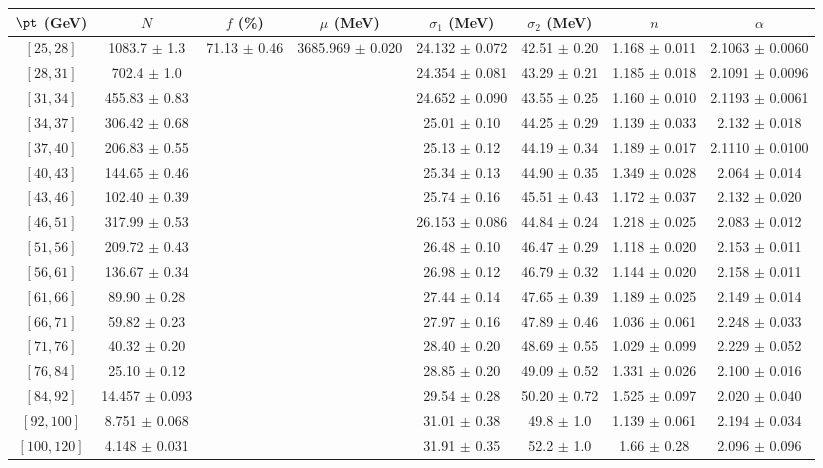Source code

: \begin{tabular}{c||c|c|c|c|c|c|c}
$\pt$ (GeV) & $N$ & $f$ (\%) & $\mu$ (MeV) & $\sigma_1$ (MeV) & $\sigma_2$ (MeV) & $n$ & $\alpha$ \\
\hline
$[25, 28]$ & 1083.7 $\pm$ 1.3 & \multirow{17}{*}{71.13 $\pm$ 0.46} & \multirow{17}{*}{3685.969 $\pm$ 0.020} & 24.132 $\pm$ 0.072 & 42.51 $\pm$ 0.20 & 1.168 $\pm$ 0.011 & 2.1063 $\pm$ 0.0060\\
$[28, 31]$ & 702.4 $\pm$ 1.0 &  &  & 24.354 $\pm$ 0.081 & 43.29 $\pm$ 0.21 & 1.185 $\pm$ 0.018 & 2.1091 $\pm$ 0.0096\\
$[31, 34]$ & 455.83 $\pm$ 0.83 &  &  & 24.652 $\pm$ 0.090 & 43.55 $\pm$ 0.25 & 1.160 $\pm$ 0.010 & 2.1193 $\pm$ 0.0061\\
$[34, 37]$ & 306.42 $\pm$ 0.68 &  &  & 25.01 $\pm$ 0.10 & 44.25 $\pm$ 0.29 & 1.139 $\pm$ 0.033 & 2.132 $\pm$ 0.018\\
$[37, 40]$ & 206.83 $\pm$ 0.55 &  &  & 25.13 $\pm$ 0.12 & 44.19 $\pm$ 0.34 & 1.189 $\pm$ 0.017 & 2.1110 $\pm$ 0.0100\\
$[40, 43]$ & 144.65 $\pm$ 0.46 &  &  & 25.34 $\pm$ 0.13 & 44.90 $\pm$ 0.35 & 1.349 $\pm$ 0.028 & 2.064 $\pm$ 0.014\\
$[43, 46]$ & 102.40 $\pm$ 0.39 &  &  & 25.74 $\pm$ 0.16 & 45.51 $\pm$ 0.43 & 1.172 $\pm$ 0.037 & 2.132 $\pm$ 0.020\\
$[46, 51]$ & 317.99 $\pm$ 0.53 &  &  & 26.153 $\pm$ 0.086 & 44.84 $\pm$ 0.24 & 1.218 $\pm$ 0.025 & 2.083 $\pm$ 0.012\\
$[51, 56]$ & 209.72 $\pm$ 0.43 &  &  & 26.48 $\pm$ 0.10 & 46.47 $\pm$ 0.29 & 1.118 $\pm$ 0.020 & 2.153 $\pm$ 0.011\\
$[56, 61]$ & 136.67 $\pm$ 0.34 &  &  & 26.98 $\pm$ 0.12 & 46.79 $\pm$ 0.32 & 1.144 $\pm$ 0.020 & 2.158 $\pm$ 0.011\\
$[61, 66]$ & 89.90 $\pm$ 0.28 &  &  & 27.44 $\pm$ 0.14 & 47.65 $\pm$ 0.39 & 1.189 $\pm$ 0.025 & 2.149 $\pm$ 0.014\\
$[66, 71]$ & 59.82 $\pm$ 0.23 &  &  & 27.97 $\pm$ 0.16 & 47.89 $\pm$ 0.46 & 1.036 $\pm$ 0.061 & 2.248 $\pm$ 0.033\\
$[71, 76]$ & 40.32 $\pm$ 0.20 &  &  & 28.40 $\pm$ 0.20 & 48.69 $\pm$ 0.55 & 1.029 $\pm$ 0.099 & 2.229 $\pm$ 0.052\\
$[76, 84]$ & 25.10 $\pm$ 0.12 &  &  & 28.85 $\pm$ 0.20 & 49.09 $\pm$ 0.52 & 1.331 $\pm$ 0.026 & 2.100 $\pm$ 0.016\\
$[84, 92]$ & 14.457 $\pm$ 0.093 &  &  & 29.54 $\pm$ 0.28 & 50.20 $\pm$ 0.72 & 1.525 $\pm$ 0.097 & 2.020 $\pm$ 0.040\\
$[92, 100]$ & 8.751 $\pm$ 0.068 &  &  & 31.01 $\pm$ 0.38 & 49.8 $\pm$ 1.0 & 1.139 $\pm$ 0.061 & 2.194 $\pm$ 0.034\\
$[100, 120]$ & 4.148 $\pm$ 0.031 &  &  & 31.91 $\pm$ 0.35 & 52.2 $\pm$ 1.0 & 1.66 $\pm$ 0.28 & 2.096 $\pm$ 0.096\\
\end{tabular}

GOAL OF THE EXERCISE: Using the material above, work out how many lines contain the string "tabular". Give that number alone.

WRITTEN ANSWER: 2